Who pays for their continued maintenance? The taxpayers
Do they need to be maintained? Yes, they were made of bronze and would otherwise rust and degrade, like monuments in cemeteries due over time if not maintained and protected.
Are they artistic expression? No more than the military figurines you buy at your local Walmart. Mass produced from a National Monument Factory in the North. Using prefabricated parts. That's why they look alike. In fact, in some cases, some of the statues have the same faces as union soldiers.
When were they erected? In the 1960s, and post-Civil War
Do they incite hatred and pain or are they free speech? They were erected to do so, that was the intent. But it depends, on whether you know that or not, so no, not necessarily. I would not define the statues by themselves as hate speech. So yes, protected under first amendment.

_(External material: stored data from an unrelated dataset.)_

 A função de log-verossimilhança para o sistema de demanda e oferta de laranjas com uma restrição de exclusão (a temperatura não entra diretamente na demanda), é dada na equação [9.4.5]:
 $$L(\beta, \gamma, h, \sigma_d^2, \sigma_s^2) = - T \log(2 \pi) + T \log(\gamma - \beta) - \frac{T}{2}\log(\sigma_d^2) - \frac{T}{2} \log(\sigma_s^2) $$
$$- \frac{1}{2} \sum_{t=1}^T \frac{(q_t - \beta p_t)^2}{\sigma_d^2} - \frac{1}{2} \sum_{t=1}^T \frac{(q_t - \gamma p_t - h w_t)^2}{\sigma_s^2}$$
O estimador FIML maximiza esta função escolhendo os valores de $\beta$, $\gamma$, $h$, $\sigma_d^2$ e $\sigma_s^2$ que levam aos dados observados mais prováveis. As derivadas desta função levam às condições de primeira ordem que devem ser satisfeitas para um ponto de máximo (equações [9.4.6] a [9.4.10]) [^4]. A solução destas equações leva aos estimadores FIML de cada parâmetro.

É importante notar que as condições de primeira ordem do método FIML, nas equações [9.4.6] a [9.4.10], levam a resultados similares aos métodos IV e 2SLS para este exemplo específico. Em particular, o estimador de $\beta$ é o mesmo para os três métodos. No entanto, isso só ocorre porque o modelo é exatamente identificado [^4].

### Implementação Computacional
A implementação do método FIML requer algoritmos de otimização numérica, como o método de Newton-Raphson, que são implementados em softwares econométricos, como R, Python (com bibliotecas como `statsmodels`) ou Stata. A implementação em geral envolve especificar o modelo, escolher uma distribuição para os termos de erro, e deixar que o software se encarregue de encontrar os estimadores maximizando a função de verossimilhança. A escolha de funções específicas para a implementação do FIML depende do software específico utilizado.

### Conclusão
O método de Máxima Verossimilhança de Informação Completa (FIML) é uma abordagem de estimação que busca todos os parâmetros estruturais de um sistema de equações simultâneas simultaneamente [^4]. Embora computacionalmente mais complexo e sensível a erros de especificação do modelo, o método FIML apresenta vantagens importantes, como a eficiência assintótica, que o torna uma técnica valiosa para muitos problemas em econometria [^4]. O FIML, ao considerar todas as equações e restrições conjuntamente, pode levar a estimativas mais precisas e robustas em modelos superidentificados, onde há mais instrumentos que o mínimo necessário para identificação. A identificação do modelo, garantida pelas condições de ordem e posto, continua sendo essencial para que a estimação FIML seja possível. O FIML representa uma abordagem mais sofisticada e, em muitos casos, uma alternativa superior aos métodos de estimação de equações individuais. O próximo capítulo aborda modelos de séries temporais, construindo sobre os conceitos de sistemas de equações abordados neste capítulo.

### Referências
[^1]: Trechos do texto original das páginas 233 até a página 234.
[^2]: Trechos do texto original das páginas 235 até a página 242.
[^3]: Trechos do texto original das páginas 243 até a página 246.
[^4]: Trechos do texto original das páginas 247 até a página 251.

Are they history that needs to be preserved? Not really, you can relocate them to a museum to do that. (Preferably together in a row, so everyone can see that they are copies of each other and have no merit.) And put up a plaque describing what they represent. It preserves them with little long-term cost to the tax payer (because they are inside), and provides historical context.
Other alternatives? Stop maintaining them and let nature take its course. Just because the first amendment protects them as free speech, doesn't mean we have to pay to preserve them. The protection only goes so far.
Links backing up all of the above can be found in a separate post that I did last night. I did a bit of research on the topic.